London brennt – der deutsche Innenminister hält solche Zustände in Deutschland für unmöglich. Zu gut integriert seien Migranten und sozial schwache Schichten. Der Berliner Innensenator erklärt das verstärkende Polizeikräfte aus den anderen Bundesländern dazu gerufen würden. Na dann sind wir ja beruhigt. Kein „Wehret den Anfängen“ wabert durch das Feuilleton. Die leidenschaftliche Kapitalismuskritik tragen viele der Medienmacher und Meinungskontrolleure seit ihrer Studentenzeit im Herzen. Und wenn es bei uns wider Erwarten zu solchen Ausschreitungen kommen sollte, überlegen wir gemeinsam, was wir als Gesellschaft falsch gemacht haben, dass junge Menschen so verzweifelte Dinge tun.

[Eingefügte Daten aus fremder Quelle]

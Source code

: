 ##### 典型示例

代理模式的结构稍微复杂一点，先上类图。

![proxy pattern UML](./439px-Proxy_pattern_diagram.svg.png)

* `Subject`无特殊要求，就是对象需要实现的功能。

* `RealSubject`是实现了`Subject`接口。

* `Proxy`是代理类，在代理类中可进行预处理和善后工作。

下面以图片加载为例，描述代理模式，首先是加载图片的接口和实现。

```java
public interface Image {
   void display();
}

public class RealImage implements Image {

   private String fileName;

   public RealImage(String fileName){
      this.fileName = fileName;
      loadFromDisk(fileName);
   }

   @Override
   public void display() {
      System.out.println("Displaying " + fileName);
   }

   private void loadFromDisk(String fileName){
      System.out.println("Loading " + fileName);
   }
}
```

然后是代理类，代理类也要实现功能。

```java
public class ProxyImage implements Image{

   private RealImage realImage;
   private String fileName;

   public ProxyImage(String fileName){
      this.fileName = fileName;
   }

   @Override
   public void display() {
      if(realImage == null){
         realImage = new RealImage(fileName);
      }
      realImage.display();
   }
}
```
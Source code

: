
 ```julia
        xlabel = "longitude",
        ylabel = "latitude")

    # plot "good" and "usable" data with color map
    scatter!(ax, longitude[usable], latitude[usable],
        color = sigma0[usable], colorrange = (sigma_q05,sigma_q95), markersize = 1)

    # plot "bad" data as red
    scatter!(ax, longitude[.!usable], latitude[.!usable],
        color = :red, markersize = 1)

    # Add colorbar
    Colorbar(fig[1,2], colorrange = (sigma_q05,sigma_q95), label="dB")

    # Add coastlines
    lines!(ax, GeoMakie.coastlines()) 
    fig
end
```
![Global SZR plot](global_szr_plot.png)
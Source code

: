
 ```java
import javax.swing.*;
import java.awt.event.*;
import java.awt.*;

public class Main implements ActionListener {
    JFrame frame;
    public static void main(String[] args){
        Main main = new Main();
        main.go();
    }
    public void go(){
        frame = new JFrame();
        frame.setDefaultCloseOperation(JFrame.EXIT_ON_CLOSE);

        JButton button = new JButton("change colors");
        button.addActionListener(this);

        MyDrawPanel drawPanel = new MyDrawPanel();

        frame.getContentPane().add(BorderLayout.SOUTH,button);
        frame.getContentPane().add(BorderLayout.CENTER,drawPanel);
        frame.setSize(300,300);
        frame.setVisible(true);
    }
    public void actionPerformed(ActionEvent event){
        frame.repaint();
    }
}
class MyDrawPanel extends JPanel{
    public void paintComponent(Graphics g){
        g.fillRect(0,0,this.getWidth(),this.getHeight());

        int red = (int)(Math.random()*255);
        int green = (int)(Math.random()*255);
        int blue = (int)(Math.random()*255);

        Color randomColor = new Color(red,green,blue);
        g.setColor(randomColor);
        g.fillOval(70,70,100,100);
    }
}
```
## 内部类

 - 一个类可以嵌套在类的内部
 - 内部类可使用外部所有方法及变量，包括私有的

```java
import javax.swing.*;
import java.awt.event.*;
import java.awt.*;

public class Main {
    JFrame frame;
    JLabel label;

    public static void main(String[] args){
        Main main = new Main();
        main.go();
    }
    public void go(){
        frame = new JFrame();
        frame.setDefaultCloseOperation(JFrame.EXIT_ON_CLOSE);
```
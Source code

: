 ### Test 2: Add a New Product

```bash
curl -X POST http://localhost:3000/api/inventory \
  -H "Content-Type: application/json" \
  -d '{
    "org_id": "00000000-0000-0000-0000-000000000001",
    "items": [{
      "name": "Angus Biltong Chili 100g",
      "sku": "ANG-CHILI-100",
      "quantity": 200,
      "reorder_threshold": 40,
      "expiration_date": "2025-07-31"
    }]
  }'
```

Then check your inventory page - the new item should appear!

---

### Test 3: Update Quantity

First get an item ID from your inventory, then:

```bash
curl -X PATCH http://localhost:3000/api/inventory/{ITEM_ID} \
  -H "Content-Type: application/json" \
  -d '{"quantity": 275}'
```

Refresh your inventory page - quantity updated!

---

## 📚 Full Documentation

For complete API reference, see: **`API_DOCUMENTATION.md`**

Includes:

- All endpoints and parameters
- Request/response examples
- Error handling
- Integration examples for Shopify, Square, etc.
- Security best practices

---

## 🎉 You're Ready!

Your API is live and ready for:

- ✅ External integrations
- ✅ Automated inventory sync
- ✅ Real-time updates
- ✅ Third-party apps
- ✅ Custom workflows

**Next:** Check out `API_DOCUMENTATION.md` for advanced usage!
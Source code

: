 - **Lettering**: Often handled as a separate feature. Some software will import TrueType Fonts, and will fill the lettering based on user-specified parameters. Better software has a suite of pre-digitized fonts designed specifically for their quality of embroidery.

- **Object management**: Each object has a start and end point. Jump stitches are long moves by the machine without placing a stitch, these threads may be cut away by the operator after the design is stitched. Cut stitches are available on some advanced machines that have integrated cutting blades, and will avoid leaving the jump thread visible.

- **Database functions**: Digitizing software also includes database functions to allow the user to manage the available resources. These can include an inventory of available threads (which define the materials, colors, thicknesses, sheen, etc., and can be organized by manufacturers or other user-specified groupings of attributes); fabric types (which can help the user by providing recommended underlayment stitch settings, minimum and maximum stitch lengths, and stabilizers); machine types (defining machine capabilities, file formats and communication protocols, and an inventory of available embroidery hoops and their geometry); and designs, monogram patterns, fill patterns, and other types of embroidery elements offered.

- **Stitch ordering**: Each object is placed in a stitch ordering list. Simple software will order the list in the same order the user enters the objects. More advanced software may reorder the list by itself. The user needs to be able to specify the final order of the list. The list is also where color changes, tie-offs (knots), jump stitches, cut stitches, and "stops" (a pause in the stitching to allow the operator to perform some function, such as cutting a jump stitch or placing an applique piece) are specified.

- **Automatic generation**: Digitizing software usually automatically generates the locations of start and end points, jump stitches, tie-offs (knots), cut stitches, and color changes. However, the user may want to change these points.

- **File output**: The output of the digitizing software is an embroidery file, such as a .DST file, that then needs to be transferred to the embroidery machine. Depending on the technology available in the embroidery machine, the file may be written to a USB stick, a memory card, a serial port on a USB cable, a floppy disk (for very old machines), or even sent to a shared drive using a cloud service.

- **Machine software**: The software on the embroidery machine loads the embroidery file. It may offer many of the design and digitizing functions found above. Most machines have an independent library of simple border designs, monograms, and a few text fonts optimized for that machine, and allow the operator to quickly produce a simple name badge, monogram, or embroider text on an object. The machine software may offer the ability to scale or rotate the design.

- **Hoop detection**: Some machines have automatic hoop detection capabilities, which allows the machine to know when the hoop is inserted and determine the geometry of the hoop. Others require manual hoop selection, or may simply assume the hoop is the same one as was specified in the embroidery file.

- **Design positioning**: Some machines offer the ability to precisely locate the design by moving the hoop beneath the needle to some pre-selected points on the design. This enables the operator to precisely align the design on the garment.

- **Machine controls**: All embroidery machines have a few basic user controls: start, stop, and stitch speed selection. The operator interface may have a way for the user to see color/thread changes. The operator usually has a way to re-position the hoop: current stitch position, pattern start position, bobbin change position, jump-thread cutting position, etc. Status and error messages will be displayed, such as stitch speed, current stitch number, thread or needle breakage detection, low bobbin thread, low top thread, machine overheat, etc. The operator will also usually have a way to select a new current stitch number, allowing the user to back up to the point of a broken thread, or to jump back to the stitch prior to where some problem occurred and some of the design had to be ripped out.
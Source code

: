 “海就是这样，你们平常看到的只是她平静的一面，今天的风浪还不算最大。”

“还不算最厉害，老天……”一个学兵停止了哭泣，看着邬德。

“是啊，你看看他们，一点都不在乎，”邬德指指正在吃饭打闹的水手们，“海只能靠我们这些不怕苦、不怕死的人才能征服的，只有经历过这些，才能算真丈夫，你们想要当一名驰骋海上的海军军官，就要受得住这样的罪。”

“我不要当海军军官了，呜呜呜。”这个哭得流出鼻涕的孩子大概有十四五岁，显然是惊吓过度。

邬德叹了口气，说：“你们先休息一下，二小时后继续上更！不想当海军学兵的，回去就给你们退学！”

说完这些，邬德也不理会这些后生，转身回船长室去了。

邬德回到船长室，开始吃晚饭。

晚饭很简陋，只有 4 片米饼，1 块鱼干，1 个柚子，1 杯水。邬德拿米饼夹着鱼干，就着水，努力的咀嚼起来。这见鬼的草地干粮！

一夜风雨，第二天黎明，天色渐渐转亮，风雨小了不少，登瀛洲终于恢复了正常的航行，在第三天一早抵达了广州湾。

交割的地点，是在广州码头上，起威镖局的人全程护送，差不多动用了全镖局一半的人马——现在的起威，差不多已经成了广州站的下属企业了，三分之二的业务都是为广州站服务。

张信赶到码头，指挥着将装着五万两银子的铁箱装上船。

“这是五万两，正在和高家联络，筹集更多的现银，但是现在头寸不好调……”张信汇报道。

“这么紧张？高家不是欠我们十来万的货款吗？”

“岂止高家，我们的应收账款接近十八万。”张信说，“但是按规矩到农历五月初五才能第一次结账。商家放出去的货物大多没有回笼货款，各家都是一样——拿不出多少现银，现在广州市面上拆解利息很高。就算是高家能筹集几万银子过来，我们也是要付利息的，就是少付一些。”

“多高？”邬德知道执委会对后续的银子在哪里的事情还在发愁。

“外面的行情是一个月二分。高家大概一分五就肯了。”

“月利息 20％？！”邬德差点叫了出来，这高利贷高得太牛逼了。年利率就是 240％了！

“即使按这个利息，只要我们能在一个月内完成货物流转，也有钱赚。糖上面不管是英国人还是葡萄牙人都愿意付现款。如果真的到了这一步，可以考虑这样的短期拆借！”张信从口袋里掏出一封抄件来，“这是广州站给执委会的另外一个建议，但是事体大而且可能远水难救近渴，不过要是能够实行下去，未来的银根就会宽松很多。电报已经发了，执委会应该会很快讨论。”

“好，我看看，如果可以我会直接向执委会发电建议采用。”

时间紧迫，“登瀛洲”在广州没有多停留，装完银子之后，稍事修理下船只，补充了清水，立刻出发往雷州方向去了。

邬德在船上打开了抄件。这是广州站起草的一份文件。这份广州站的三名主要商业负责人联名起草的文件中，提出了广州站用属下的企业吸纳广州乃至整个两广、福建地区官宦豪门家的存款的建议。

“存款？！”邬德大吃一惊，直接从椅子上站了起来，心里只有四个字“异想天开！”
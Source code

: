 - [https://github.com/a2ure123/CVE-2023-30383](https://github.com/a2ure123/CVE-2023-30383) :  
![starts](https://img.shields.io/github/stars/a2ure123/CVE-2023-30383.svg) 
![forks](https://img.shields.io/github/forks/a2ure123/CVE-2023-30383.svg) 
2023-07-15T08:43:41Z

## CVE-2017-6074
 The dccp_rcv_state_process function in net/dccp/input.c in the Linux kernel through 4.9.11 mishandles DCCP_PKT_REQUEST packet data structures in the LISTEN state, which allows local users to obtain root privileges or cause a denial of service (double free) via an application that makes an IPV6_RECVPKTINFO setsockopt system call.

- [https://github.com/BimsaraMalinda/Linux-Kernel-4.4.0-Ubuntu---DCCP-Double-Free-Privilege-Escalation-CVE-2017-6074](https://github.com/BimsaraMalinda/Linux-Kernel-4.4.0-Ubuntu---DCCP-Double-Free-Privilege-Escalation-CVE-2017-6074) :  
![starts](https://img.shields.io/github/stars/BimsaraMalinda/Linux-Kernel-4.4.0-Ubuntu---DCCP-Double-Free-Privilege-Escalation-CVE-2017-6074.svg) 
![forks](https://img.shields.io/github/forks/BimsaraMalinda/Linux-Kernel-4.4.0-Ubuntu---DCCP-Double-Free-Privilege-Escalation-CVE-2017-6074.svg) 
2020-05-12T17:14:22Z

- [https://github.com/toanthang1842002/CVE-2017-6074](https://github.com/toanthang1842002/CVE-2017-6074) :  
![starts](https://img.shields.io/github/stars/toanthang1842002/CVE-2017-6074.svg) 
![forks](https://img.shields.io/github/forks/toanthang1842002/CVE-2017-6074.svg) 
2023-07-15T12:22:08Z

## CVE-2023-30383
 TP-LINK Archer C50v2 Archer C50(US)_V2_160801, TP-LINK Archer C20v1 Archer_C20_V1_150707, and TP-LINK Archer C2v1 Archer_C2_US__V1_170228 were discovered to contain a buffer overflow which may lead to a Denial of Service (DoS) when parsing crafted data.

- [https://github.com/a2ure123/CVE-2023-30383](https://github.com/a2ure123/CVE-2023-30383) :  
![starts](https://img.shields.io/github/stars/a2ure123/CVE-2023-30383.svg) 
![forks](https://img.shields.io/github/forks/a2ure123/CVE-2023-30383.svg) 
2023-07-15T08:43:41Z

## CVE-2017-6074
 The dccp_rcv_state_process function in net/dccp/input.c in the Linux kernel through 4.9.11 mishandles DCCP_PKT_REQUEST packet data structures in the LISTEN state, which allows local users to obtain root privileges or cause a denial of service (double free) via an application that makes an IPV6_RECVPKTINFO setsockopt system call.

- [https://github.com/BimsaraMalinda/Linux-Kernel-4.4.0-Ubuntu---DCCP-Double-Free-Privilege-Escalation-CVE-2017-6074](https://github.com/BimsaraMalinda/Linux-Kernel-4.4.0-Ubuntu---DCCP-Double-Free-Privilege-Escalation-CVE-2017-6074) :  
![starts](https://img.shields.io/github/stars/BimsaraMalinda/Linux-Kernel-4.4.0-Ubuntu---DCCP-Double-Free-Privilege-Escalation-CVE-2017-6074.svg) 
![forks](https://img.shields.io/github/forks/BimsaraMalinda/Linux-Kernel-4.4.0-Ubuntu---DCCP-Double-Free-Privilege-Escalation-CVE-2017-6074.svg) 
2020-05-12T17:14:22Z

Gut erklärt werden die Ursachen in der „Welt“ vom 10.08.11:

„Wegerzogene Anstrengungskultur

Andererseits ist es genauso wahr, dass wir in den durchlässigsten Gesellschaften leben, die es historisch gesehen je gab. Das heutige Großbritannien unterscheidet sich eben deutlich von dem am Beginn der Industrialisierung, als es undenkbar war, dass ein Arbeiterkind jemals den Aufstieg schaffen würde. Heute geht das. Das Unterschichtskind muss sich nur ein wenig mehr anstrengen als die Tochter aus dem Bürgertum, um nach oben zu kommen. Und hier kommen wir zur eigentlichen gesellschaftlichen Misere in den europäischen Elendsvierteln: Gerade den auf Sozialhilfe lebenden Unterschichten haben die Jahrzehnte des fürsorglichen Sozialstaats jede Anstrengungskultur wegerzogen. Denn es ist ja nicht so, dass der Staat in den Problemvierteln keine Bildungsangebote machen würde. Nur viel zu viele entscheiden sich, diese Angebote gar nicht zur Entwicklung der eigenen Fähigkeiten annehmen zu wollen. Schließlich gibt es auch keinen Grund dafür. Der Scheck vom Sozialamt kommt ja ohnedies.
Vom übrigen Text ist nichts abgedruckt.